[Excerpts from a dataset]
-- Opening Marker --

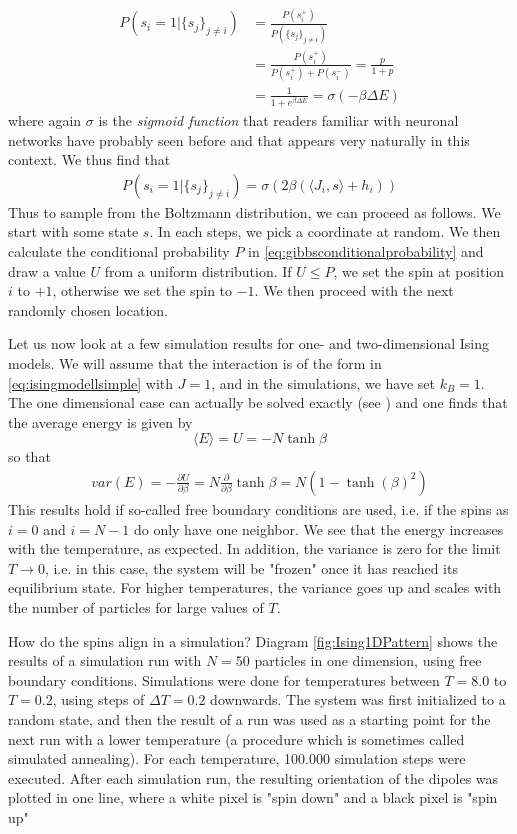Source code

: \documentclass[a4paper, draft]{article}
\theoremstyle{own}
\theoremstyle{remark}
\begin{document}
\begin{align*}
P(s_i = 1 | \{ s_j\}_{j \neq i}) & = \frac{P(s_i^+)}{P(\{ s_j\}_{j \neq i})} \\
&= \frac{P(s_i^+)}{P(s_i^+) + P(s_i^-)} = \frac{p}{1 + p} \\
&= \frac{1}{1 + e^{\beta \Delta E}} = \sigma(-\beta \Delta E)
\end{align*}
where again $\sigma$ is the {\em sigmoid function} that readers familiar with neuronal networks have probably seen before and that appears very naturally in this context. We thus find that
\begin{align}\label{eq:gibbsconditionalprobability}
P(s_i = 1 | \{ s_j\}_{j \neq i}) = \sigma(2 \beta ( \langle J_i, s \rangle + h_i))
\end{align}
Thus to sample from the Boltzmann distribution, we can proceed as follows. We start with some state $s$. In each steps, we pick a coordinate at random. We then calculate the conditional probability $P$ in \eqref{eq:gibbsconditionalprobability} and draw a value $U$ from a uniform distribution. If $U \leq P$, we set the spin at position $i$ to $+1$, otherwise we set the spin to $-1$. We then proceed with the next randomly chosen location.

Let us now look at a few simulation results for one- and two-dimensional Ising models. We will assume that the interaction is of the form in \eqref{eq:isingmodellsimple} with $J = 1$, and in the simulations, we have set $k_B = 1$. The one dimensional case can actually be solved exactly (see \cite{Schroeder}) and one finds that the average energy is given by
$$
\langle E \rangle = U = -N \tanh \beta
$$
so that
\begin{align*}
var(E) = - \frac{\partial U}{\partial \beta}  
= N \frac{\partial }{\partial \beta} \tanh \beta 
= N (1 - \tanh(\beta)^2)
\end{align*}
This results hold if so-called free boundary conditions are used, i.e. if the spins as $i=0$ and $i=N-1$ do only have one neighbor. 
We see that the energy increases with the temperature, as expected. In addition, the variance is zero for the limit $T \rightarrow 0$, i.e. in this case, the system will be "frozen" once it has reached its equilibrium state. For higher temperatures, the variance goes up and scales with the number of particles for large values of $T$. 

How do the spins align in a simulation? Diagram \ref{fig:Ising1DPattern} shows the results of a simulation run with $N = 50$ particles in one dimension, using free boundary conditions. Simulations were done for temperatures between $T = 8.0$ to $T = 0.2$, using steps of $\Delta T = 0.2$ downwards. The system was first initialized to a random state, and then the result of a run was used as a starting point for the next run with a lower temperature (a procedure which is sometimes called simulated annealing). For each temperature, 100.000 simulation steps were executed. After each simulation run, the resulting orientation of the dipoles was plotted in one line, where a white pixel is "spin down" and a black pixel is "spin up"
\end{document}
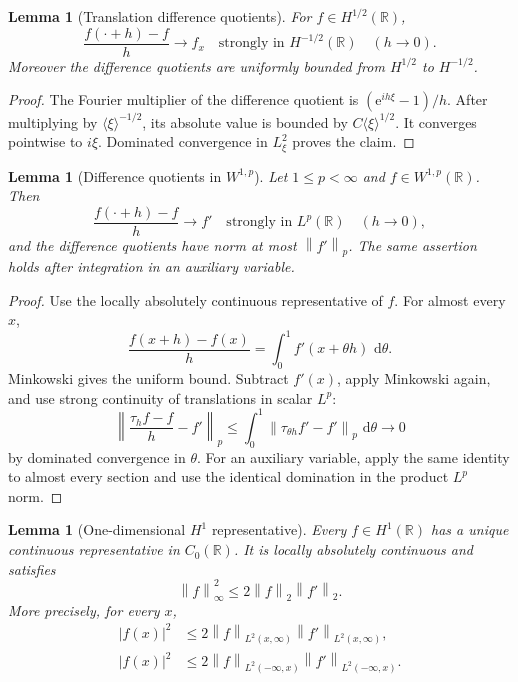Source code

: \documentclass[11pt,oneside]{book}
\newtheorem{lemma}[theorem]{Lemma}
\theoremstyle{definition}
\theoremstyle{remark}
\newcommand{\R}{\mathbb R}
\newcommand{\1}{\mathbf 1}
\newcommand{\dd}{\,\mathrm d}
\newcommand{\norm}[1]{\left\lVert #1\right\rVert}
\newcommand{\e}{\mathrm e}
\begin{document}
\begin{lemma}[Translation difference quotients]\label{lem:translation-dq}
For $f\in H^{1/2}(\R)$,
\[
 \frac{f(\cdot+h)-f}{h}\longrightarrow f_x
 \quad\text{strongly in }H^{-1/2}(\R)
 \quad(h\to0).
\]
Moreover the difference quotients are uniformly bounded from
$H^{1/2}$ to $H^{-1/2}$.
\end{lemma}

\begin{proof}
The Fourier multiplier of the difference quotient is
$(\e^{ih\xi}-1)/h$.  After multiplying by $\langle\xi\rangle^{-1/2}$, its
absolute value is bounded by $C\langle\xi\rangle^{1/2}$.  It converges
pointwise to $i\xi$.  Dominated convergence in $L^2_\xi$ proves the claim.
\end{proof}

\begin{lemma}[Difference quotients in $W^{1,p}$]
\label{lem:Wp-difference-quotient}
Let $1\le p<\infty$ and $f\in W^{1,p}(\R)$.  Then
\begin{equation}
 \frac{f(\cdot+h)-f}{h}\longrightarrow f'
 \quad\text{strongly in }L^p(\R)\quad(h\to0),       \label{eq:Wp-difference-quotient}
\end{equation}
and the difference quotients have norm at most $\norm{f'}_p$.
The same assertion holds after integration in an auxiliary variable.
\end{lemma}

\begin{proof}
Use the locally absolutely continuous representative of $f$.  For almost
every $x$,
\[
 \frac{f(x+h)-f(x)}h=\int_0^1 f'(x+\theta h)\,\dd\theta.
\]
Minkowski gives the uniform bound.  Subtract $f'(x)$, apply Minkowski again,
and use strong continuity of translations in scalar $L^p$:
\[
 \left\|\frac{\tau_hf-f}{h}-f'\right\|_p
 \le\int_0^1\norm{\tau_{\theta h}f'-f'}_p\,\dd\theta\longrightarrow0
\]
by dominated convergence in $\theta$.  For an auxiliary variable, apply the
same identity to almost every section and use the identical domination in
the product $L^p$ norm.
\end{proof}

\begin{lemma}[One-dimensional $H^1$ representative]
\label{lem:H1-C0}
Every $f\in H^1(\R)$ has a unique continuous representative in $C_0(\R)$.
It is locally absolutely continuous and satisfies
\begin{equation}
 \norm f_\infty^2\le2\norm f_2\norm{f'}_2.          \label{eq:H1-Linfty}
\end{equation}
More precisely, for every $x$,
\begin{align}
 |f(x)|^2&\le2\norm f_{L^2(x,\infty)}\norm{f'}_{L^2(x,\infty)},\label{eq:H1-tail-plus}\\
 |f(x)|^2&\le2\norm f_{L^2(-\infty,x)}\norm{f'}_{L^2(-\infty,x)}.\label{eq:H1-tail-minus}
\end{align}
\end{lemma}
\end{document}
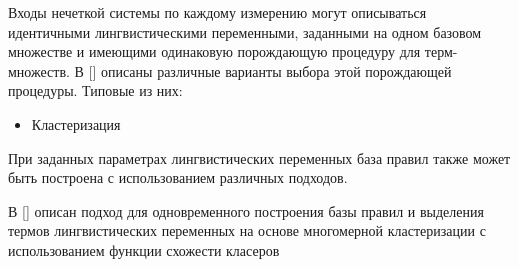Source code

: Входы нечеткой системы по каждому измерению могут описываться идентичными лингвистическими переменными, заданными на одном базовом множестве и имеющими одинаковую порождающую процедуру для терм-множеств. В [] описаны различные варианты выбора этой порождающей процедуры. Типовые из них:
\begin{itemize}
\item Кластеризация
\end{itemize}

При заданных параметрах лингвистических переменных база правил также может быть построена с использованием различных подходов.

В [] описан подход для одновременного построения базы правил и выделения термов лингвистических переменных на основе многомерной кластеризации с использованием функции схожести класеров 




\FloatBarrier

-- Closing Marker --

**INSTRUCTIONS FOR THE TASK**
Among the entries, find every line holding "almost" and return it.

**RESPONSE FOR THIS EXERCISE**
Use the locally absolutely continuous representative of $f$.  For almost
same identity to almost every section and use the identical domination in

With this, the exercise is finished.